PROBLEM REQUIREMENTS. The answer must consist solely of the line that contains "intake and degradation of hepatic glycogen" and all subsequent lines of the data, each reproduced exactly.
ENTRIES SHOWN: Begin
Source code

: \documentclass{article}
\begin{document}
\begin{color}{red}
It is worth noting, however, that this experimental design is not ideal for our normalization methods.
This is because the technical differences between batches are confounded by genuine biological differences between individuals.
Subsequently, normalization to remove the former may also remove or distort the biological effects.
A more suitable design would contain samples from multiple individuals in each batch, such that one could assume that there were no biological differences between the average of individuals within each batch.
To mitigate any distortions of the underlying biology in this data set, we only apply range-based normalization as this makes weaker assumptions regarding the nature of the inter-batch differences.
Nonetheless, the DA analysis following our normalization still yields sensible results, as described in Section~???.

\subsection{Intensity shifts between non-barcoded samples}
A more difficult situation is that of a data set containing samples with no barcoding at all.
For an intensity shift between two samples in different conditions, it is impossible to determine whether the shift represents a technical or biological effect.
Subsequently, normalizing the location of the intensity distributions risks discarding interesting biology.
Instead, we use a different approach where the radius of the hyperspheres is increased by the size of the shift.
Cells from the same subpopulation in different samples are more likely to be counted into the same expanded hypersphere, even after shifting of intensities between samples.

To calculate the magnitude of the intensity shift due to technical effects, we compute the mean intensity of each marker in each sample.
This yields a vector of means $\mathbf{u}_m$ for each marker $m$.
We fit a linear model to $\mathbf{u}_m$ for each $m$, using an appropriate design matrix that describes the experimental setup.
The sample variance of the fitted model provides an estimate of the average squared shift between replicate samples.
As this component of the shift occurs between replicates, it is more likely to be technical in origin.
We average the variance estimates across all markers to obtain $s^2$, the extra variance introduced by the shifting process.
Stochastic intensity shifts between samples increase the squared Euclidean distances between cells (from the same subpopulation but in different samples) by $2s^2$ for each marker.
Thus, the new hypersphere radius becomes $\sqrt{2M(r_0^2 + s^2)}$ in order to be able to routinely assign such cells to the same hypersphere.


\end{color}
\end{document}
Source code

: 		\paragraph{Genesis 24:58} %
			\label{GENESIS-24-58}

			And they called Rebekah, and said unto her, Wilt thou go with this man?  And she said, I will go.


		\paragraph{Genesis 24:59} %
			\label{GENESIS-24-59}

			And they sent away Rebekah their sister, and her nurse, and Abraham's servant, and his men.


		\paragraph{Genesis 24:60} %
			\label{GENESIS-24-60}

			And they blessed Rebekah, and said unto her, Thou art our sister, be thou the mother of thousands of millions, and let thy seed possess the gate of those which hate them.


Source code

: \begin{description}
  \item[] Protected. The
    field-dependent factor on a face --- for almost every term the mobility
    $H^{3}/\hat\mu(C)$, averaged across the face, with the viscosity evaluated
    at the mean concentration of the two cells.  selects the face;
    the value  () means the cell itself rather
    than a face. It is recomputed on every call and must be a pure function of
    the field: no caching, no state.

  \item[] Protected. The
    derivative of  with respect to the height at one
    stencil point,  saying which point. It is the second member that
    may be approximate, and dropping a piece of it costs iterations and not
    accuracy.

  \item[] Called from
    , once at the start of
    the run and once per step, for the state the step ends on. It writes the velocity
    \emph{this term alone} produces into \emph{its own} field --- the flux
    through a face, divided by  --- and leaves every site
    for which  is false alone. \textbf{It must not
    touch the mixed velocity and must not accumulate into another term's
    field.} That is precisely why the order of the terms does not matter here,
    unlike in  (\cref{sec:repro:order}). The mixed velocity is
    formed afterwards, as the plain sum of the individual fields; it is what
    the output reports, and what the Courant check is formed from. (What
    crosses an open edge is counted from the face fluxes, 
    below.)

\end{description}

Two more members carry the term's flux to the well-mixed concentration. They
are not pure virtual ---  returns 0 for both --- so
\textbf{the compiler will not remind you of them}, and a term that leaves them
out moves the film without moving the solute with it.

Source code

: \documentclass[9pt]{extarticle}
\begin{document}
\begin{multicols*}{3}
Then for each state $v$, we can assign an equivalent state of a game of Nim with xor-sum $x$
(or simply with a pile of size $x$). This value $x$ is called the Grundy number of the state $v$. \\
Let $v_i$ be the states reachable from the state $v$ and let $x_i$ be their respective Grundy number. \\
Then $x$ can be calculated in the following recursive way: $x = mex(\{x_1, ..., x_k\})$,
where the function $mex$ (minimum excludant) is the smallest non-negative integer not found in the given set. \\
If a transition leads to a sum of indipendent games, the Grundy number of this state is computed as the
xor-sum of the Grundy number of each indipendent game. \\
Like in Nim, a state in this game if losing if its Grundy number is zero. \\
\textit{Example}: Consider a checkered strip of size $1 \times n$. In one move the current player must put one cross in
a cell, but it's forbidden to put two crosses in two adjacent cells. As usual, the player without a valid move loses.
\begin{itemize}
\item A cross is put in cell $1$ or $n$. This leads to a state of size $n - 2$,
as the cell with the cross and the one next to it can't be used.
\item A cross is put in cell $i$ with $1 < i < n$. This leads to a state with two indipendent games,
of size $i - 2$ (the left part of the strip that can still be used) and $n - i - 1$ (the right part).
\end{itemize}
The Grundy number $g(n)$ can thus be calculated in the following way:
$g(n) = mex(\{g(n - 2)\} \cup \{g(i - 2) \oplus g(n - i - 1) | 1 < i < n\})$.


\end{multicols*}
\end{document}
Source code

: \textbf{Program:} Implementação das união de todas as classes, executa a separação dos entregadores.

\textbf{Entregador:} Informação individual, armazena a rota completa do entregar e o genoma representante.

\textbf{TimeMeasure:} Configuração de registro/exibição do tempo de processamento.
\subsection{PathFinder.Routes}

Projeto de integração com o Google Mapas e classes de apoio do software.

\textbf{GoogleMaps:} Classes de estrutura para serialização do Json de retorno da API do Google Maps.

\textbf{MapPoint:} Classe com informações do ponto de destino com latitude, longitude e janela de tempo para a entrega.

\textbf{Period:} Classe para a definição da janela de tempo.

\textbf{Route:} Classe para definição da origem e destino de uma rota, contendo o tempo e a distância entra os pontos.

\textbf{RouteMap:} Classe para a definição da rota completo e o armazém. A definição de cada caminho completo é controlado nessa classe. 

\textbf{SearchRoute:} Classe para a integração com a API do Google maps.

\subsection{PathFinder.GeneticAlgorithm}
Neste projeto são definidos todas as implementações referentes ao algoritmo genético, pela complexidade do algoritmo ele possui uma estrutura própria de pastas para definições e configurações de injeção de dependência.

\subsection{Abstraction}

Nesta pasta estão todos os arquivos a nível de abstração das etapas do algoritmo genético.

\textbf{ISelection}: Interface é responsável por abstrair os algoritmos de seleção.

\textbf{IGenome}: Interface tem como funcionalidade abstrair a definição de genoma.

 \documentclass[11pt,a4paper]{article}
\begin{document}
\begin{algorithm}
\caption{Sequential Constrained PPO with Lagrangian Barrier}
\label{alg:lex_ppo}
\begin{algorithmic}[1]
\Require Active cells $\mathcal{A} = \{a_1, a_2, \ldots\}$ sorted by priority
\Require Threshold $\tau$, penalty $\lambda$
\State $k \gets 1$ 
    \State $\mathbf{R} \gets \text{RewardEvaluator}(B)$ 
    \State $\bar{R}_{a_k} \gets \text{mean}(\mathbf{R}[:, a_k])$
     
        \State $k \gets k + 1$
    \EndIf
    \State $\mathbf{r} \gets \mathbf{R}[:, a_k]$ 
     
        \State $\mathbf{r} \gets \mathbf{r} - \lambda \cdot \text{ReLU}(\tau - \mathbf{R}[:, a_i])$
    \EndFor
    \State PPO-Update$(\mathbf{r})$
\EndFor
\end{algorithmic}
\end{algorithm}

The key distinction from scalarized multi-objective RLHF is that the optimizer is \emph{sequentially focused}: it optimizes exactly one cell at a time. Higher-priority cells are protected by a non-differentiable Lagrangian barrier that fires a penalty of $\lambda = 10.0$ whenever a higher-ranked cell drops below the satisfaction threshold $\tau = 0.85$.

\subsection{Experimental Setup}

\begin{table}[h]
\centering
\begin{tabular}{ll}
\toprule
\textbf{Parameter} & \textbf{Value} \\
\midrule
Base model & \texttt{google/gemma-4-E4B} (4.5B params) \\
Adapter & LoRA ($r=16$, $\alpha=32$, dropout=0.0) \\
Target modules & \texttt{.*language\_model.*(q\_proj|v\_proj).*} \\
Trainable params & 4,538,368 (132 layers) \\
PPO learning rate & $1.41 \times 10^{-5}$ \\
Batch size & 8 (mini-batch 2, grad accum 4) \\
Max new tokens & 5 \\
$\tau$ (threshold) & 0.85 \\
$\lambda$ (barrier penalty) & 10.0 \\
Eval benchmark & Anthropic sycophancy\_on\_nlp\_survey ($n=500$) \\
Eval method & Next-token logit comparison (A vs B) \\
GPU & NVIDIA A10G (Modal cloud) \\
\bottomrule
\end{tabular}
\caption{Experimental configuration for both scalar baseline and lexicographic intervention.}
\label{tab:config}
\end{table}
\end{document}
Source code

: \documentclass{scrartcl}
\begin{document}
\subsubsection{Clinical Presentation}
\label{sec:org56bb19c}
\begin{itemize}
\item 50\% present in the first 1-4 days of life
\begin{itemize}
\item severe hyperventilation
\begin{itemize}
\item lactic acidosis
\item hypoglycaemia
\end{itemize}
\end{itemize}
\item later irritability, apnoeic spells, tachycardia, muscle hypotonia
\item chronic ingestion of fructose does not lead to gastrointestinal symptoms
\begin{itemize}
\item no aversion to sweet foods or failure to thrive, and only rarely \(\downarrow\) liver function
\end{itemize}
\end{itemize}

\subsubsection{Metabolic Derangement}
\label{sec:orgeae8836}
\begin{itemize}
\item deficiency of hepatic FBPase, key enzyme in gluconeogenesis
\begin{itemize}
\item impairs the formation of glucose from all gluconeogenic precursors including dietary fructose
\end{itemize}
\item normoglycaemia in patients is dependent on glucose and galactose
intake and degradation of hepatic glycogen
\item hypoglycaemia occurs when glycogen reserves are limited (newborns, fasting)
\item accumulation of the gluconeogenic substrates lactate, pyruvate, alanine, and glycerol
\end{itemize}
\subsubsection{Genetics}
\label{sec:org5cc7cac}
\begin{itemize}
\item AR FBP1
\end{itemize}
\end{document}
ENTRIES SHOWN: End
WRITTEN RESPONSE.
intake and degradation of hepatic glycogen
\item hypoglycaemia occurs when glycogen reserves are limited (newborns, fasting)
\item accumulation of the gluconeogenic substrates lactate, pyruvate, alanine, and glycerol
\end{itemize}
\subsubsection{Genetics}
\label{sec:org5cc7cac}
\begin{itemize}
\item AR FBP1
\end{itemize}
\end{document}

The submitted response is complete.